En renta fija, la Reserva Federal ha continuado con la política de bajadas de tipos iniciada en septiembre realizando dos recortes de 25 puntos básicos. Por su parte, el BCE ha continuado con su pausa. El crédito corporativo ha seguido siendo el activo estrella; sin embargo, la deuda pública ha tenido mayor nivel de volatilidad.
Ibercaja Empleo Equilibrado ha registrado una rentabilidad del 1,27% en el cuarto trimestre de 2025, con aportaciones positivas tanto de renta fija como de renta variable. En la cartera de renta fija, ha destacado la rentabilidad aportada por la deuda corporativa, especialmente de los sectores de consumo discrecional, industrial e inmobiliario. Por su parte la cartera de renta variable destaca positivamente las participaciones en el ETF sobre el MSCI World y el sector de servicios de comunicación.
Expectativas:
a) En cuanto a renta fija:
En este cuarto trimestre ha sido la Reserva Federal la que ha continuado moviendo ficha y confirmando las expectativas de tres bajadas para el año 2025. Para este año 2026 se esperan 2 bajadas de 25 puntos básicos cada una de ellas. En el caso de Europa, no se espera ningún movimiento por parte del BCE.

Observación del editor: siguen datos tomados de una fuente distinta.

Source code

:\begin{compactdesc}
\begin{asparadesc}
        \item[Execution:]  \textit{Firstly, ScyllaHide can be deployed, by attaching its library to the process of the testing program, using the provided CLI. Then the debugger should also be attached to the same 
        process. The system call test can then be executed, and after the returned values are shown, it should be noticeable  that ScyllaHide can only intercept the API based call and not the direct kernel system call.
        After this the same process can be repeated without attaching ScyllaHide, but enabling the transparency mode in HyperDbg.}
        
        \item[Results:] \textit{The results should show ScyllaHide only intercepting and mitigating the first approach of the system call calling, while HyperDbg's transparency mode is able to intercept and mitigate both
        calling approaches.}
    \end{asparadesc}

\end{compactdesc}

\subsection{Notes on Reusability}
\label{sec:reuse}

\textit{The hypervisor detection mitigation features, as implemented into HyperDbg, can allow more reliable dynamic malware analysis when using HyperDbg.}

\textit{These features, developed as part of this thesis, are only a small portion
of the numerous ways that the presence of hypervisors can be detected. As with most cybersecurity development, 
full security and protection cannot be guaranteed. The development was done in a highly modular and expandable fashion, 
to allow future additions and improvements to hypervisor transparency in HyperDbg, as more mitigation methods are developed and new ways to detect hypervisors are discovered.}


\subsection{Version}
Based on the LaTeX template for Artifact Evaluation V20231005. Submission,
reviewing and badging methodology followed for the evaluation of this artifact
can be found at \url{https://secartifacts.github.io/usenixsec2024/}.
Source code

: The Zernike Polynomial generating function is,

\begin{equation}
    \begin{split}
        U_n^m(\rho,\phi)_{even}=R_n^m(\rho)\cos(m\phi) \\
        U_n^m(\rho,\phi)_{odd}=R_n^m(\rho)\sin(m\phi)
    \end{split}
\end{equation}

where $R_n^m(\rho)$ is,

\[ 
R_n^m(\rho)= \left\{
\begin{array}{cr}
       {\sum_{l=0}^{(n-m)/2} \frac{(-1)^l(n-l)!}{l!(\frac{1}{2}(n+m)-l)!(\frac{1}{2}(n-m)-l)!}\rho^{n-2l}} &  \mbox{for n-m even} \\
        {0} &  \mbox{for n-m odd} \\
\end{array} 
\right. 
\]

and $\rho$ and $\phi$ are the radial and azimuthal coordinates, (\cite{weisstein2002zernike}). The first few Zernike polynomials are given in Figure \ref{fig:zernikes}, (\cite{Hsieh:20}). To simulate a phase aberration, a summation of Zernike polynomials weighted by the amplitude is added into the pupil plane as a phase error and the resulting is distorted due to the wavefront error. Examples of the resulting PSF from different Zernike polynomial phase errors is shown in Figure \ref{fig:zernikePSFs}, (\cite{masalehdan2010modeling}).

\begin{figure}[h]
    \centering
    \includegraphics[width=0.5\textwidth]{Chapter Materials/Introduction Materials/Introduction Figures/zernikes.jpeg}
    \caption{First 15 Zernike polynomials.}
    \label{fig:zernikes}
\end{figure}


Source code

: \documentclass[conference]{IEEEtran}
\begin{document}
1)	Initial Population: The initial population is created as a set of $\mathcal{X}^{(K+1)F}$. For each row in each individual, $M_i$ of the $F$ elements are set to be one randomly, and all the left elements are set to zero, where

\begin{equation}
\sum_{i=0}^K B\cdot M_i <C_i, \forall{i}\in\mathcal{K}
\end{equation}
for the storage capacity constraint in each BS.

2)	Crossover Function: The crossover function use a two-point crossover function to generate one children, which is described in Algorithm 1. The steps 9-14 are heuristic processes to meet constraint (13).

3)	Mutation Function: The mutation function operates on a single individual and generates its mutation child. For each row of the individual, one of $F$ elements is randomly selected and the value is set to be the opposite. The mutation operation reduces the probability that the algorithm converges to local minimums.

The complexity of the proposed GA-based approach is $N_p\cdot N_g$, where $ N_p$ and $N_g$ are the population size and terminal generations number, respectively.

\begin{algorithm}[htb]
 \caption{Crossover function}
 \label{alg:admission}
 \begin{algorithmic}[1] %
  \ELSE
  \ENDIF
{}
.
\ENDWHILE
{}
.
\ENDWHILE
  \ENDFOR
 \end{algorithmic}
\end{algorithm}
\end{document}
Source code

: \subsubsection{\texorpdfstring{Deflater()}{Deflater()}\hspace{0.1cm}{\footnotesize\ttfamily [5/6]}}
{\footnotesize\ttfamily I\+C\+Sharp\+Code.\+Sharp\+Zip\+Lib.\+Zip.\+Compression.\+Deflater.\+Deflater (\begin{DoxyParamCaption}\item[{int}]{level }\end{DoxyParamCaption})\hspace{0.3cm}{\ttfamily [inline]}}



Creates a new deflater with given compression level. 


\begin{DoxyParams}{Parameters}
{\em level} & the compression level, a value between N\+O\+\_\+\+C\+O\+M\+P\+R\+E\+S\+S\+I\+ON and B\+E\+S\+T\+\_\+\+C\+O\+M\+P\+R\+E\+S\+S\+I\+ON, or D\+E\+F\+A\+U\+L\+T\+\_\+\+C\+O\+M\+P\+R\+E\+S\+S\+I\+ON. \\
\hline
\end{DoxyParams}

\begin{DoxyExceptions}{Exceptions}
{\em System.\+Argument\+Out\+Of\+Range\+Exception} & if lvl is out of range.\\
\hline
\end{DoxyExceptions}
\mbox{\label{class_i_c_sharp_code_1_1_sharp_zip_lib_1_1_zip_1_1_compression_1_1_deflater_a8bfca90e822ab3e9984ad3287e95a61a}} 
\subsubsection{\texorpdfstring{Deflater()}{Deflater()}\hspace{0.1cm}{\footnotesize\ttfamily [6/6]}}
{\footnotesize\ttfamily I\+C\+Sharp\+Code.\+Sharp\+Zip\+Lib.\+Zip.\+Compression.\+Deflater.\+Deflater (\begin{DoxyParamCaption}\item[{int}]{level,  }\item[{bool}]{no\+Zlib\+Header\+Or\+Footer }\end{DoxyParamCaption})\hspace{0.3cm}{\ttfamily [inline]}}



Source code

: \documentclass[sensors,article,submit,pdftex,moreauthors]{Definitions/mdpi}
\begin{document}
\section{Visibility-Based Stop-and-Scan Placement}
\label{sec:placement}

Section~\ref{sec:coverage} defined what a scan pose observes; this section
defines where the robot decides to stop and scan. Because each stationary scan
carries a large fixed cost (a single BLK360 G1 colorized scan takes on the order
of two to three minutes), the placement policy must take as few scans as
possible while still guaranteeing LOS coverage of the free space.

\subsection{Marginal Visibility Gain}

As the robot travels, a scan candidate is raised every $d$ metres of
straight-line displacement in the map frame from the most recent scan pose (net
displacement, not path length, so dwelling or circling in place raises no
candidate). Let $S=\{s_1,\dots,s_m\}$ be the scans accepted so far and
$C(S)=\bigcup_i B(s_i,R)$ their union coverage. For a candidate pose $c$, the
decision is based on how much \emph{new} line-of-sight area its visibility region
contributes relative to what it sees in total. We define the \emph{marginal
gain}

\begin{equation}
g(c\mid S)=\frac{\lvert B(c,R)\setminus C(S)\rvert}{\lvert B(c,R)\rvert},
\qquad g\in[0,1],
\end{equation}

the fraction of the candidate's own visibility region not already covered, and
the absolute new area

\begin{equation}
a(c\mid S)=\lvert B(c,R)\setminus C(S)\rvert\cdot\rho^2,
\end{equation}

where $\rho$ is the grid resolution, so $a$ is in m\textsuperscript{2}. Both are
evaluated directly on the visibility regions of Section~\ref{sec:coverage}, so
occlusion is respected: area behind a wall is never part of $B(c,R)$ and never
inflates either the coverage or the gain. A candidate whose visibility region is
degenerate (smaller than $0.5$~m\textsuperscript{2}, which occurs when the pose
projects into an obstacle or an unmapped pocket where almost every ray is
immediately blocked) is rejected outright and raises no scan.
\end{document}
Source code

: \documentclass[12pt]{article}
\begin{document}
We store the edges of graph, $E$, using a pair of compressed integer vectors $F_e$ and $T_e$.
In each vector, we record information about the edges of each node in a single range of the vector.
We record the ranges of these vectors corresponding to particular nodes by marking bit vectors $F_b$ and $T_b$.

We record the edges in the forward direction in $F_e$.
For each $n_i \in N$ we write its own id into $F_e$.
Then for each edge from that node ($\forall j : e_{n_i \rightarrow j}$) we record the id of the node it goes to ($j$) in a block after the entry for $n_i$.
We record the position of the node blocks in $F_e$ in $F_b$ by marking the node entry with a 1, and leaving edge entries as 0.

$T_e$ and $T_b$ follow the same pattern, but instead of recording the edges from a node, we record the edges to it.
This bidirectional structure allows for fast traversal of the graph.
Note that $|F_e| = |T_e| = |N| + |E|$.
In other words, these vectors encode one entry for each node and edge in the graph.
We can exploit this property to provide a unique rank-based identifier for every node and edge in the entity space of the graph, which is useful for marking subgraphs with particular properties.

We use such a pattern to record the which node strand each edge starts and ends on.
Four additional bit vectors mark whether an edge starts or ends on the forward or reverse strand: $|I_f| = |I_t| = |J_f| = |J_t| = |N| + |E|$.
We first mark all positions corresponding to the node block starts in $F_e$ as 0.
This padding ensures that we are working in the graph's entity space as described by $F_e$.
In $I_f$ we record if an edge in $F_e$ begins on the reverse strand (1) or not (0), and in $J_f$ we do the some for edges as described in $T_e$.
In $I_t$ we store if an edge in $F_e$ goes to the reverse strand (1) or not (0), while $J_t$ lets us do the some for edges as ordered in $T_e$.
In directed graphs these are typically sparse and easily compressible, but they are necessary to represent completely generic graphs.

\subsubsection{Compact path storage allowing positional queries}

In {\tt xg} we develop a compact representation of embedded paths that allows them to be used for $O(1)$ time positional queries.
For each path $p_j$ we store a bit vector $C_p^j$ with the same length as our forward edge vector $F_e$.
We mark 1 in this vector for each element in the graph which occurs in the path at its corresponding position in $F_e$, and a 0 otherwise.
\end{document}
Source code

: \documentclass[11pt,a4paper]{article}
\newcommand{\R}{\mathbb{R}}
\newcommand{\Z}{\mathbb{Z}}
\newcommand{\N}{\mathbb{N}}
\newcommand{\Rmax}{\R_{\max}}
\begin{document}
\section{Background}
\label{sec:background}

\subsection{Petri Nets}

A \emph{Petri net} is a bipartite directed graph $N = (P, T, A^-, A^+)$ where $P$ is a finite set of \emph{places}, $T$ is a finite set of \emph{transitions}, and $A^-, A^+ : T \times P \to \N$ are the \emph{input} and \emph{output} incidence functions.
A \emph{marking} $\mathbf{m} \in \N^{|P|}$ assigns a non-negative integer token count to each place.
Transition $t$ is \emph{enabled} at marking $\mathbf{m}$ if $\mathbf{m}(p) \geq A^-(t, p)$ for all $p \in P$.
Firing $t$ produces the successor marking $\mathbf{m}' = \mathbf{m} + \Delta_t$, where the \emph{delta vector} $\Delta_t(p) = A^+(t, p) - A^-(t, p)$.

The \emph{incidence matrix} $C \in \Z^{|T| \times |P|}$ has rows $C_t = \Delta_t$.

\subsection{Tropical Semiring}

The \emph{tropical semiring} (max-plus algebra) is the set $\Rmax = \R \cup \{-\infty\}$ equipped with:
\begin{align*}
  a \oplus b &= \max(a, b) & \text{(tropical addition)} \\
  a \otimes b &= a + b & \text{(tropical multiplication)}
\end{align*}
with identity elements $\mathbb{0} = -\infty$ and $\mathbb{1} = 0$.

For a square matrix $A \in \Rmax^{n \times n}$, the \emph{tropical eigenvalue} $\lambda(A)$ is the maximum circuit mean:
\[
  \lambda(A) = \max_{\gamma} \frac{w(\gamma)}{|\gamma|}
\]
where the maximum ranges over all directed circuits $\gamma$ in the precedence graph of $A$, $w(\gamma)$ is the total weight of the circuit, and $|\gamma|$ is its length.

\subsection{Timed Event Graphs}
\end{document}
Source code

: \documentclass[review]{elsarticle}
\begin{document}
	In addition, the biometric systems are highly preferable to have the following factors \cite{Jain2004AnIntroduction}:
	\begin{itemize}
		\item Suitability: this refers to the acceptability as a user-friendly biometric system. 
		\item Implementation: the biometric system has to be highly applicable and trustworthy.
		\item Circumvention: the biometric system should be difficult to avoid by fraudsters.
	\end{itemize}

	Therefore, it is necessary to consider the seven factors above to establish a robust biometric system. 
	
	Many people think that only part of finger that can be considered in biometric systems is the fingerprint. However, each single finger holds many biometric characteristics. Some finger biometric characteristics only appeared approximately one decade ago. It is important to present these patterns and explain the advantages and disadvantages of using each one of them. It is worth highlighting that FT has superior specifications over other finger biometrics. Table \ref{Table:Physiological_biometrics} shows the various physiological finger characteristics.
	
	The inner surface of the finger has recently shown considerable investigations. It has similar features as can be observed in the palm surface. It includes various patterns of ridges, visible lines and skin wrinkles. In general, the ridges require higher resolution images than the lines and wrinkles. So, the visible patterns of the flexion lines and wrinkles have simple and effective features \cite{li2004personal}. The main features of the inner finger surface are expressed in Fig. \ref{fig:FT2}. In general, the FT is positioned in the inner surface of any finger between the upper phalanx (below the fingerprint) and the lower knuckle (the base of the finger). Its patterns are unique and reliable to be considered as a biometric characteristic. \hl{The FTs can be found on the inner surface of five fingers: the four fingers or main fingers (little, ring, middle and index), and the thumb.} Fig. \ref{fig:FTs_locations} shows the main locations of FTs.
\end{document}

Durante este trimestre hemos abierto posiciones de venta de put sobre el bund esperando que llegue a los niveles máximos del rango para abrir posiciones largas. Aprovecharíamos los momentos de estrés para tomar posiciones en crédito de alto grado de inversión y ampliar duraciones.
b) En cuanto a renta variable:
De cara a 2026 el escenario es favorable para la renta variable desde el punto de vista micro y macro: Las expectativas de inflación se encuentran ancladas, las revisiones de beneficios siguen alcistas, los bancos centrales continúan acomodaticios y contamos con medidas de estímulo. Sin embargo, el posicionamiento es alto en activos de riesgo y esto podría hacer vulnerable al mercado en un episodio de shock. En un entorno de empinamiento de curvas de tipos de interés preferimos la inversión en calidad, poder de fijación de precios e infraestructuras, si bien en Europa, dado el margen por valoración y potencial recuperación en crecimiento del PIB gracias al plan de infraestructuras alemán, tendríamos opcionalidad a ciclo.